Si ce 1er tour de Playoffs, première rencontre en post-saison entre Chris Paul et LeBron James nous a rappelé quelques vérités sur le meneur, ce seraient les suivantes. CP3 semble poursuivi par un destin au mieux taquin, au pire cruel et ce dernier lui fait face, comme à l’accoutumée, avec son habituel courage et sa posture de dur au mal. Quoi qu’il en soit, l’évidence semble s’imposer : le meneur joue blessé, il est franchement handicapé et ses trois derniers matchs ne vont pas nous contre-dire :
Revenu suite à un mauvais coup dans le deuxième quart temps du Game 1, Chris semble à la fois diminué dans ses déplacements, dans son toucher et dans sa faculté à armer son shoot. Autrement dit, il ne lui reste que sa science du jeu. Toute phénoménale qu’elle soit, elle ne lui permet pas d’être le facteur majeur qu’il doit être pour les Phoenix Suns. Et alors que la franchise d’Arizona apparaissait comme une ombre majeure sur la route du repeat des Los Angeles Lakers, elle semble avoir perdu de sa superbe avec cette énigmatique gêne que ressent le joueur.

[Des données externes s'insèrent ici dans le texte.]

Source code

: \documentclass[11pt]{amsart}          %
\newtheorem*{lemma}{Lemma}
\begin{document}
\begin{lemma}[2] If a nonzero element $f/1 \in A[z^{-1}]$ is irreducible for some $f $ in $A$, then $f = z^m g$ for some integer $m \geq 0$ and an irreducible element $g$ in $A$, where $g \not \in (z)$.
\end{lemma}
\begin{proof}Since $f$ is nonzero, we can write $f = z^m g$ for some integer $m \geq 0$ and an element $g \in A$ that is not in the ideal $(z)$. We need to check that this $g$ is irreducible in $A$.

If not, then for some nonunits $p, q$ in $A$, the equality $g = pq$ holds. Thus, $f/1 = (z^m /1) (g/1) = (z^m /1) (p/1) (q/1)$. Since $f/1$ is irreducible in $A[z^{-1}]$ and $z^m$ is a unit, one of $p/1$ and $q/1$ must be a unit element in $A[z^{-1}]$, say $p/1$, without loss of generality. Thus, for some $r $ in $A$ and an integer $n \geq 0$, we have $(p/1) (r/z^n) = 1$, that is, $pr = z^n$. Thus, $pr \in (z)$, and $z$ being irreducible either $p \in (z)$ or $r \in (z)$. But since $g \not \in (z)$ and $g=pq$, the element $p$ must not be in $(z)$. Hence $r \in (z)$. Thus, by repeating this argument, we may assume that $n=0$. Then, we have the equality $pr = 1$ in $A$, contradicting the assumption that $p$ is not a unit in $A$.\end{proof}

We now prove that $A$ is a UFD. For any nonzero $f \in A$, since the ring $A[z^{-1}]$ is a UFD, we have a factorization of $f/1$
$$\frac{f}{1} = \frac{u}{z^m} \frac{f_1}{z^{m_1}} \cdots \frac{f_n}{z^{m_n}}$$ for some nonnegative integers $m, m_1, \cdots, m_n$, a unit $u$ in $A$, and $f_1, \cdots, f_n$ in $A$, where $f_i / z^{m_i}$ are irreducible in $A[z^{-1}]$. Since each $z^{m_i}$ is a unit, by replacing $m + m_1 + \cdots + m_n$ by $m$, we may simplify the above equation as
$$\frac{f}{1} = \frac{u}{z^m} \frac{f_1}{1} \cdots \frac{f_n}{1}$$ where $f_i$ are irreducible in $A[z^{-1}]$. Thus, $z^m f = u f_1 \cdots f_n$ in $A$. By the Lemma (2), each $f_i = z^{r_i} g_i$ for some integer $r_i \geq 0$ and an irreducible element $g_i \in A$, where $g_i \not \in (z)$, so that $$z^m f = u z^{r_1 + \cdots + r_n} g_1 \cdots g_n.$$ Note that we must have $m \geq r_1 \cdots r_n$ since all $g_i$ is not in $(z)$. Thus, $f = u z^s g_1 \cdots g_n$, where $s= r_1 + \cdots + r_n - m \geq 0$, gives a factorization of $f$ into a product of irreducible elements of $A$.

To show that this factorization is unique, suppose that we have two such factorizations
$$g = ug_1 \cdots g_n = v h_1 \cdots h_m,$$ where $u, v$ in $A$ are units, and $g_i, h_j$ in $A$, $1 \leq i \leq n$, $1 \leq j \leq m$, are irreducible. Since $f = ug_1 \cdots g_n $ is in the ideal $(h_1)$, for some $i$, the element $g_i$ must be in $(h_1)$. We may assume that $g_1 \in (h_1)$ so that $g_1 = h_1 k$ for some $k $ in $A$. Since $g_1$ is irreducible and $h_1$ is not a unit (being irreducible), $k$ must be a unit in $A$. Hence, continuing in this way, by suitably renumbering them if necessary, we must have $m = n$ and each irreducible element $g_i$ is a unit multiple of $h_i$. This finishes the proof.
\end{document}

Si toutefois son retour fut récompensé par une jolie victoire dans le premier match, les Lakers ont répondu le match suivant. Et malgré l’envie de son joueur, Monty Williams s’est contenté de 7 min du joueur en seconde mi-temps du Game 2, bien obligé de se rendre à l’évidence. Alors que le doute plane autour de la faculté de récupération du joueur, quelles sont vraiment les options de Phoenix si ce dernier ne revient pas en meilleure grâce ?
Que perdent les Suns ?
Il va sans dire que c’est un sacré morceau que perdent les Suns. Chris Paul a vieilli, certes, mais il est toujours l’élite du poste de meneur. Général sur la parquet, d’une propreté sans borne balle en main et capable de scorer quand il le souhaite et particulièrement quand chaque panier compte. Paul est tout ce que l’on souhaite de son poste, penser le contraire, c’est faire injure à la balle orange. Cette année, après une décennie de disette, Phoenix est revenu au centre des discussions. Et si un élément fut déterminant dans cette soudaine ascension, c’est bien notre homme.
De fait, si l’équipe n’a plus rien à voir avec celle de l’an passé, qu’elle possède des armes pour se défendre même sans son meneur, il va sans dire que la perte est lourde et que le timing est désastreux : les Suns affrontent le champion en titre. La paire LeBron James-Anthony Davis. Et dans le même temps, c’est bien cet homme qui est absent :
86eme percentile au PSA (points par tirs tentés) chez les meneurs, 91eme percentile au % de passes, le tout avec un taux de perte de balle à faire pâlir l’essentiel des porteurs de balle de la ligue. Autrement dit, vous perdez votre principal créateur pour autrui et un joueur létal au scoring. Et si votre back-up lutte et surprend (Cameron Payne), il ne peut prendre sa place en prenant du volume ou du temps de jeu. Or Chris Paul pèse +16pts et +8asts par match ce qui en fait un des meilleurs scoreurs, mais surtout, la principale force de création de l’équipe. Mine de rien, vous créez facilement une dépendance à une présence pareille.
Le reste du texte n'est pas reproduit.